When purchasing goods from China, most corporations employ the same purchasing strategy: They aim to get the lowest possible price by placing many vendors in competition. And that worked well up until 2009, at least.
On the other hand, extracting cheaper costs has become very difficult over several years. The buying department should be organized into broad categories or projects, and suppliers should be brought into the value-creation process to work together to reduce overall expenses rather than just lowering the purchase price. Let's look at some of the guiding principles for procurement in China to get started.

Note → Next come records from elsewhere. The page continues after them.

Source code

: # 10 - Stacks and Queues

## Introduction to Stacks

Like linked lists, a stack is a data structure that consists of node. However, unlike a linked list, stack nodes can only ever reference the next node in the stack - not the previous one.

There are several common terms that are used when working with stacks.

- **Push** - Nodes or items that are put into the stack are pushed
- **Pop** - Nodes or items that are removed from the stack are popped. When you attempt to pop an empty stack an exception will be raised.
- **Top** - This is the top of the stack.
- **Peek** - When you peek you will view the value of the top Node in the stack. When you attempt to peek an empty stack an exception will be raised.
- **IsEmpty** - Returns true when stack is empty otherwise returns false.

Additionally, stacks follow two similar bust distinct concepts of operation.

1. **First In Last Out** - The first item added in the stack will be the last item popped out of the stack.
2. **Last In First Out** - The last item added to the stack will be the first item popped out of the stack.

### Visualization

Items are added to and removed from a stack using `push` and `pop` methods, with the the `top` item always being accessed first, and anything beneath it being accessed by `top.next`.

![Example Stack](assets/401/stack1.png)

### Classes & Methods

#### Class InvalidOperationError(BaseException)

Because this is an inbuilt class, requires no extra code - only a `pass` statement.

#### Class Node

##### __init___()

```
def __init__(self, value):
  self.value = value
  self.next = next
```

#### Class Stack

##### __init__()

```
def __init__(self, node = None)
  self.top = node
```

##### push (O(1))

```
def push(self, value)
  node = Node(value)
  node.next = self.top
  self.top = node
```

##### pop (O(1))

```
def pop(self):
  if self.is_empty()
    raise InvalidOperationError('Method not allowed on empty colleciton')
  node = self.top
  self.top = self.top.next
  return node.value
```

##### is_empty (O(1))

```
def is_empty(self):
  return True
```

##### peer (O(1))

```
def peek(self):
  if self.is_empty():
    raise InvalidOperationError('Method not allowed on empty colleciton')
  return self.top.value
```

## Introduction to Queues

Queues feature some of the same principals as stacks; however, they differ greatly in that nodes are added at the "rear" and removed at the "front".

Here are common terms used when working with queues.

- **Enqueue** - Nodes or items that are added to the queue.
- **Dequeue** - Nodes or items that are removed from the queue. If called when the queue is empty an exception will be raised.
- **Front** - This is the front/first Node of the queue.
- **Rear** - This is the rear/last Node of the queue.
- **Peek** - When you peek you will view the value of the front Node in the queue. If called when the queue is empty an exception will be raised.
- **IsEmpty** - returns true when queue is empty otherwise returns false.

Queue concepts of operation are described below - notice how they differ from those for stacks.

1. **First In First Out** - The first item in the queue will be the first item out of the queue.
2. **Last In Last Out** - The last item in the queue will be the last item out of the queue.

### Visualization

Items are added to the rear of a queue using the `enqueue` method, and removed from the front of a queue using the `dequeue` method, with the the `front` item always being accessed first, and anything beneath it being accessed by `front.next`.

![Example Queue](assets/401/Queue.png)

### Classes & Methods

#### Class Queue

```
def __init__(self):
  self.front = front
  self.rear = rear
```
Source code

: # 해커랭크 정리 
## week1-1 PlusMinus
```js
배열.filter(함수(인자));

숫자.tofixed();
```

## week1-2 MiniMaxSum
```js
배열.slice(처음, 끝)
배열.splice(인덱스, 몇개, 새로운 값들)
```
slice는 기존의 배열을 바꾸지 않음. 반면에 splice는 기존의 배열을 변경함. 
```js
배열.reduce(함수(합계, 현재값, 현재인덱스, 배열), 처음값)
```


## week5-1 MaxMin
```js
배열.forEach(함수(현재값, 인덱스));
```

1: Using cloud-based procurement software
When it comes to preparing procurement for the future, going digital is essential. One of the e-procument advantages is to free up procurement team members to concentrate on their strategic responsibilities.
Procurement operations will likely undergo a complete digital transition as technology becomes more and more integrated into our daily lives. The most successful companies are using digital procurement techniques.
Provides an easy-to-use platform for onboarding, maintaining, and managing suppliers.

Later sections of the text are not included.